RTL, N24, Bild-Zeitung

Boulevardmedien sind auch Presse. Vielleicht weniger gute Presse, aber auf keinen Fall Lügenpresse. Vor allem private Sendeanstalten wie RTL oder Prosieben-SAT1 Media müssen sich immer wieder etwas Neues einfallen lassen, um gegen die etablierten öffentlich-rechtlichen Medien bestehen zu können. Dabei müssen sie mit weniger finanziellen Mitteln auskommen, denn von den GEZ-Gebühren bekommen sie keinen Cent. Und wer nicht mit Qualität punkten kann, der versucht es mit Schadenfreude und Unterhaltung. Ob ein Bericht über Speiseeis für Hunde oder den neuesten Fast-and-Furious-Film tatsächlich in die Abendnachrichten gehört, ist fraglich, ebenso, was die Bild-Zeitung mit dem Titel „Hitler hatte nur einen Hoden“ (1) bezwecken wollte. Schlechte Presse, dumme Presse, nervige Presse – sehr gerne, aber keine Lügenpresse.

Der Postillion, heute Show, Extra 3

Der Grad der Meinungs- und Pressefreiheit in einem Land wird an der Anzahl der Satiremedien gemessen und an dem Umgang mit ihnen. Deutschland hat dermaßen viele Satiremagazine als Zeitschrift, im Fernsehen und im Internet, dass der Vorwurf, die Medienlandschaft hierzulande sei von der Regierung gelenkt, an Absurdität nicht mehr zu überbieten ist. Postillion, heute-Show, Extra 3, Glasauge, Titanic und Eulenspiegel sind Satire. Wenn der Postillion schreibt, dass die Notrufnummer 110 bald kostenpflichtig wird oder dass Wissenschaftler vor einem Rätsel stehen, weil ein Baby komplett ohne Zähne geboren wurde (Brüller!), dann ist das witzig. Der dicke Typ, der ab und zu bei Extra 3 zu Gast ist und dummes Zeug redet, ist nicht der echte Sigmar Gabriel, sondern Max Giermann von Switch reloaded, der sich als Sigmar Gabriel verkleidet hat. Witzig! Verstanden? Darf Satire das? JA! Lügenpresse? NEIN?

Russia today, Chemtrails und zwielichtige Blogger

Den einzigen „Medien“, denen man so etwas wie Lügen vorwerfen könnte, sind diejenigen, die von den Regierungskritikern und Verschwörungstheoretikern meist selbst bevorzugt werden. Wer „Russia today“, einem von der russischen Regierung mitgegründeten (2), mittlerweile europaweit agierenden Fernsehsender, mehr Glauben schenkt, als ARD und ZDF, der darf sich nicht wundern, wenn er vom Großteil der Bevölkerung verachtet wird.

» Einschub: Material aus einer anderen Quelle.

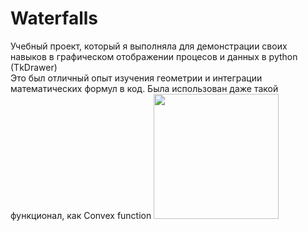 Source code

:# Waterfalls
Учебный проект, который я выполняла для демонстрации своих навыков в графическом отображении процесов и данных в python (TkDrawer)
\
Это был отличный опыт изучения геометрии и интеграции математических формул в код. 
Была использован даже такой функционал, как Convex function
<img src="[Assets/icon.png](https://github.com/lilplipmax/waterfalls/assets/149680455/d61ee132-0a52-47f4-8b58-b3b2f582fd77)" width="200">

Genauso verhält es sich auch mit Chemtrails-Jüngern und ähnlichen zwielichtigen Bloggern im Netz. Mit ernsthafter und gut recherchierter Presse hat das nichts zu tun. Jetzt mögen einige kommen und sagen: „Ja, aber Meinungsfreiheit gilt doch für alle! Warum dürfen die denn nicht sagen, was sie denken?“ Meinungsfreiheit gilt für alle, richtig. Aber Aussagen wie „Ausländer raus“ oder „Die nehmen uns unsere Jobs weg“ sind keine Meinung, sondern Hetze. Einstellungen wie „Das sind doch alles kriminelle Gauner“ sind Rassismus. Den Hetzern fehlt es an Differenzierung, Empathie, Moral und gesundem Menschenverstand. Und natürlich auch an Mut und Optimismus. Guter Journalismus muss und kann gar nicht immer objektiv sein. Jeder Redakteur, jeder Reporter vor Ort schildert Erlebnisse aus seiner Sicht. Deswegen schreibt er unter die Artikel seinen Namen. Guter Journalismus ist aber niemals widerlich, unsachlich und menschenverachtend.

Pressefreiheit in Polen, der Türkei, China, Nordkorea

Wie es Ländern ergeht, in denen die Pressefreiheit massiv eingeschränkt wird, zeigen zahlreiche Beispiele auf der ganzen Welt. Direkt nebenan in Polen darf die Regierung jetzt selbst die Programmchefs von Sendeanstalten ernennen. Viele Chefs und Reporter wurden entlassen, andere kündigten selbst. (3)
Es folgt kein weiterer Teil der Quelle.